[Stored data]
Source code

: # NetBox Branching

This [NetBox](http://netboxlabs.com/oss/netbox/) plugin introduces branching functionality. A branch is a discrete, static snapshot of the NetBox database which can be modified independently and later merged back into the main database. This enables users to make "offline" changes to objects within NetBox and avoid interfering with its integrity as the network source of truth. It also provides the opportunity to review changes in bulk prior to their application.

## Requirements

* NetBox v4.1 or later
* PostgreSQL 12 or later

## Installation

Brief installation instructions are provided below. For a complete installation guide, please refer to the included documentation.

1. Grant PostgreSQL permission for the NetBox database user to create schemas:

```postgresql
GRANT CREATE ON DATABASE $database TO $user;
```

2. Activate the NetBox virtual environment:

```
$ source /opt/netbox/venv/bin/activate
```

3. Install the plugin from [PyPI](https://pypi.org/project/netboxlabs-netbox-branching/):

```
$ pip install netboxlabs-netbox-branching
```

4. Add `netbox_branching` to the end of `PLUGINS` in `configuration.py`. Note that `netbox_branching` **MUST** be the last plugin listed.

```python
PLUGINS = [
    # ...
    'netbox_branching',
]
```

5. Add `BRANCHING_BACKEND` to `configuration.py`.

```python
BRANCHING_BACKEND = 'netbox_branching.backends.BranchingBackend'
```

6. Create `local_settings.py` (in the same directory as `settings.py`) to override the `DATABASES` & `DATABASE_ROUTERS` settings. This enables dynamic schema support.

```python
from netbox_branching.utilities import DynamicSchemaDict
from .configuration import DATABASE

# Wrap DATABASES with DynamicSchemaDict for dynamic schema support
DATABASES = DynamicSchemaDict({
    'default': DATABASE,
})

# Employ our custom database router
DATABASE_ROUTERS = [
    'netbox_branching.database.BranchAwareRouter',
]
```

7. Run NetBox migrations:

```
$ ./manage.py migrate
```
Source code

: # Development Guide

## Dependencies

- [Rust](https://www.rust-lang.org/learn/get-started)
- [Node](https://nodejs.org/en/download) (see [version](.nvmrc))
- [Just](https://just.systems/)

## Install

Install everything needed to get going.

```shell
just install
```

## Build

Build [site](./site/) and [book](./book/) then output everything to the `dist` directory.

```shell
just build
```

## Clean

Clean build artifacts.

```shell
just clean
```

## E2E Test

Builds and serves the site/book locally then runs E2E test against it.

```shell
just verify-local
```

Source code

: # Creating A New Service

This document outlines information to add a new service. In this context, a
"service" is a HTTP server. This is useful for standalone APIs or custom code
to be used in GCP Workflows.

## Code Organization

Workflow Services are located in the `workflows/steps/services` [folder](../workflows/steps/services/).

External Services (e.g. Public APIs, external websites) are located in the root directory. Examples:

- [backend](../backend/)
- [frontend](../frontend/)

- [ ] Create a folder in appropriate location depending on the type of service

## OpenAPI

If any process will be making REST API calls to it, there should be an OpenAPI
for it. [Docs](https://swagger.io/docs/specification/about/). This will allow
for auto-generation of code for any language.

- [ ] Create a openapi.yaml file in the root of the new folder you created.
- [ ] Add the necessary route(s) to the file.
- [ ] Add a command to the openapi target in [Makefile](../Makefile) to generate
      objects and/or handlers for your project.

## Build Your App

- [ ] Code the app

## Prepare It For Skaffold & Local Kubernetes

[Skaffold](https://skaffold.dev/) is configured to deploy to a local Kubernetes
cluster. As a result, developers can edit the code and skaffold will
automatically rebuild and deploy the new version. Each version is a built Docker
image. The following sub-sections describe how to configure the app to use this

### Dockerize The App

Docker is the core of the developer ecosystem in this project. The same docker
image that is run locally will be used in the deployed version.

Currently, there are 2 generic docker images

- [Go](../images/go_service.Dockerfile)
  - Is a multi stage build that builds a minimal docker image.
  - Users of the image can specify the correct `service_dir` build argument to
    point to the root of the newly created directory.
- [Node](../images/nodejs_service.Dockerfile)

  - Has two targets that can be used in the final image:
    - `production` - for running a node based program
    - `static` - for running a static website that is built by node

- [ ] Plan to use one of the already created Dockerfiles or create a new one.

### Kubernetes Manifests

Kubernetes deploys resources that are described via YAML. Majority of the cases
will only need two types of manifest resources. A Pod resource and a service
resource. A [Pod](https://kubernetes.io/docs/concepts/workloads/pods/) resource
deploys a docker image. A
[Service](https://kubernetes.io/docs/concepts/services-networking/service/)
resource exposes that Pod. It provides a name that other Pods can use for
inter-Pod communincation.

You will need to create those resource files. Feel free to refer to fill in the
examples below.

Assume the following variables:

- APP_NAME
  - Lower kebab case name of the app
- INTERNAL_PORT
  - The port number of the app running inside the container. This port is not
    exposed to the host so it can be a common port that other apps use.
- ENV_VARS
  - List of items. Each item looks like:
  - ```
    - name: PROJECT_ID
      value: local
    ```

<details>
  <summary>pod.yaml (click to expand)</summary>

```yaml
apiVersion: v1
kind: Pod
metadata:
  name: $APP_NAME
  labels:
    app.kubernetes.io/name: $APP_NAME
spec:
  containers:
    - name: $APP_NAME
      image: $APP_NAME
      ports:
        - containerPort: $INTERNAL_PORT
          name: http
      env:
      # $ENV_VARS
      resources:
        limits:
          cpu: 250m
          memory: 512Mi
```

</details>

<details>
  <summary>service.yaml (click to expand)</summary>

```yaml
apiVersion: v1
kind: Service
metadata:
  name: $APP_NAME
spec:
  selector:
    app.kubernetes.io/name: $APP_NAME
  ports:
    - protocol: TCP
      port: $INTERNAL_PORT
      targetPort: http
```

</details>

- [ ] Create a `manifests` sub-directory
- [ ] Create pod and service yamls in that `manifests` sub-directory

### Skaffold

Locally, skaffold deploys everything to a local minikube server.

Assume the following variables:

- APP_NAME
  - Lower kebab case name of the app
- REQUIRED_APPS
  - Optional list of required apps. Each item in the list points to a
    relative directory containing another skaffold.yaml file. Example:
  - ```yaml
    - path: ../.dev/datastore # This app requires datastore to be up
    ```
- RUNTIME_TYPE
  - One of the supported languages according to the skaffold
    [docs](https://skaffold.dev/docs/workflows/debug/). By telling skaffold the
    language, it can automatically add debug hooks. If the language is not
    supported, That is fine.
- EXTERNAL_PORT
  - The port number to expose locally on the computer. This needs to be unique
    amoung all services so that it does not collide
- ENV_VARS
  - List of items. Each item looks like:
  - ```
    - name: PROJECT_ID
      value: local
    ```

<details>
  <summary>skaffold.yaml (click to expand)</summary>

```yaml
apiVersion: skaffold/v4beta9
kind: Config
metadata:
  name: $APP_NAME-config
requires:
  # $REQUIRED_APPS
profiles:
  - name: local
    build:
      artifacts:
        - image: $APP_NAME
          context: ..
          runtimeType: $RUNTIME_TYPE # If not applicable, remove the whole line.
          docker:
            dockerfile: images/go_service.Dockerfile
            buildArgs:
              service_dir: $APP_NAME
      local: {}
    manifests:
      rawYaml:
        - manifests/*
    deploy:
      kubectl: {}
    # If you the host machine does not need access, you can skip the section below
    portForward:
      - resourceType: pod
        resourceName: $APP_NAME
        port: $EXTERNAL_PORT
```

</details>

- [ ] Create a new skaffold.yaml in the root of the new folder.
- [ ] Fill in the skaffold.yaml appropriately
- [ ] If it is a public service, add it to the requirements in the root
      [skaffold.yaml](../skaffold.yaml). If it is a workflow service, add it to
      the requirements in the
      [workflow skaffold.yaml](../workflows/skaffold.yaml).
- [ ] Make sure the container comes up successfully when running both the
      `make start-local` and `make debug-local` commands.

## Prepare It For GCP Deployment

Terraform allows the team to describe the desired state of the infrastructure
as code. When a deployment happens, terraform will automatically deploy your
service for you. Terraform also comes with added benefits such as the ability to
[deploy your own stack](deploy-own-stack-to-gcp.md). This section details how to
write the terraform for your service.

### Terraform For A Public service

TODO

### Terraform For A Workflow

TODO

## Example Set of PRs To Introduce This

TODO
==
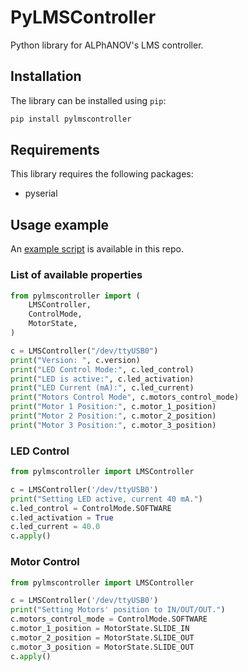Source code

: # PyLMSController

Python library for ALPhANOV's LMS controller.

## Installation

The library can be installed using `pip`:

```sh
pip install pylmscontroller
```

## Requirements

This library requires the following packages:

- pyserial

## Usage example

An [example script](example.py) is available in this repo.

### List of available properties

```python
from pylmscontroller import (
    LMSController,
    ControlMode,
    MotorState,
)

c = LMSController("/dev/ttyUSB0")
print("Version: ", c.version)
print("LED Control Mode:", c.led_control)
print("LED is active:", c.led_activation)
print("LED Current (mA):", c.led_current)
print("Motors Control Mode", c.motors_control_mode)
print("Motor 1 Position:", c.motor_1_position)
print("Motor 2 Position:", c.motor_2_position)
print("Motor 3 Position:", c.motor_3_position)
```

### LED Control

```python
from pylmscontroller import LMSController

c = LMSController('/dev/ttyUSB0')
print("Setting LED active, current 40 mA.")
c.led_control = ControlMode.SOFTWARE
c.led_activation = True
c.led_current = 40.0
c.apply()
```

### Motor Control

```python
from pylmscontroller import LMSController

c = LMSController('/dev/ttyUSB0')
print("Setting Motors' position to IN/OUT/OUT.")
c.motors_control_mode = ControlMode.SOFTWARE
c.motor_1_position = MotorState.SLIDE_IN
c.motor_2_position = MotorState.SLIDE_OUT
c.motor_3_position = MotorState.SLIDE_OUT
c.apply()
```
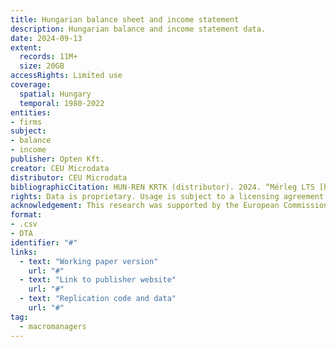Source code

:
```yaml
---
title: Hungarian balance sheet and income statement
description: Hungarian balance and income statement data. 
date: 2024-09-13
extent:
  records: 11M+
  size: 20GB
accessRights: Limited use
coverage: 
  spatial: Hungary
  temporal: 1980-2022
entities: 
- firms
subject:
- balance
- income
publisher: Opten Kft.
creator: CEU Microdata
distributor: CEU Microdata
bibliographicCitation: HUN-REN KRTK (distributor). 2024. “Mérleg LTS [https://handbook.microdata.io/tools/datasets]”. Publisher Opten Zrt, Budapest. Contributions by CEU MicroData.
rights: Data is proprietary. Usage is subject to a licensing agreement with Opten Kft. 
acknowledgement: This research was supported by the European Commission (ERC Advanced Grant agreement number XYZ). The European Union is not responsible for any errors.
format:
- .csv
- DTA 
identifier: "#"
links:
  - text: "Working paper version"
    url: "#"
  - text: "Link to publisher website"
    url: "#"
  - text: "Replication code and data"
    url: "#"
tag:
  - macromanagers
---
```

» **Exercise goal**
Which lines run from the one holding "## Build Your App" through the one holding "cluster. As a" in the records above? Repeat them exactly, both included, and nothing more.

» **Your response**
## Build Your App

- [ ] Code the app

## Prepare It For Skaffold & Local Kubernetes

[Skaffold](https://skaffold.dev/) is configured to deploy to a local Kubernetes
cluster. As a result, developers can edit the code and skaffold will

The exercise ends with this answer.